## The task
Nothing should be left out: repeat all the data exactly.

## Supplied material
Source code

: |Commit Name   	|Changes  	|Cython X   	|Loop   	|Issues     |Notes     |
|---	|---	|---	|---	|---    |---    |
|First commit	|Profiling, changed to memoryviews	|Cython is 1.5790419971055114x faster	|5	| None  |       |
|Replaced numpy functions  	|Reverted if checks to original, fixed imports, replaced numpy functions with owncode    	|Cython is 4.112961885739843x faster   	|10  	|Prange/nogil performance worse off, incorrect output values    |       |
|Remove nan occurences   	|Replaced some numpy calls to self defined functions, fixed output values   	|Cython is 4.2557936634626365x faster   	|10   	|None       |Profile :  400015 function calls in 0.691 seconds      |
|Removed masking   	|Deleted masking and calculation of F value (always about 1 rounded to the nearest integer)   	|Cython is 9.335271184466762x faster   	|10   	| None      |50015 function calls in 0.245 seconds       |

## Problem solution
Source code

: |Commit Name   	|Changes  	|Cython X   	|Loop   	|Issues     |Notes     |
|---	|---	|---	|---	|---    |---    |
|First commit	|Profiling, changed to memoryviews	|Cython is 1.5790419971055114x faster	|5	| None  |       |
|Replaced numpy functions  	|Reverted if checks to original, fixed imports, replaced numpy functions with owncode    	|Cython is 4.112961885739843x faster   	|10  	|Prange/nogil performance worse off, incorrect output values    |       |
|Remove nan occurences   	|Replaced some numpy calls to self defined functions, fixed output values   	|Cython is 4.2557936634626365x faster   	|10   	|None       |Profile :  400015 function calls in 0.691 seconds      |
|Removed masking   	|Deleted masking and calculation of F value (always about 1 rounded to the nearest integer)   	|Cython is 9.335271184466762x faster   	|10   	| None      |50015 function calls in 0.245 seconds       |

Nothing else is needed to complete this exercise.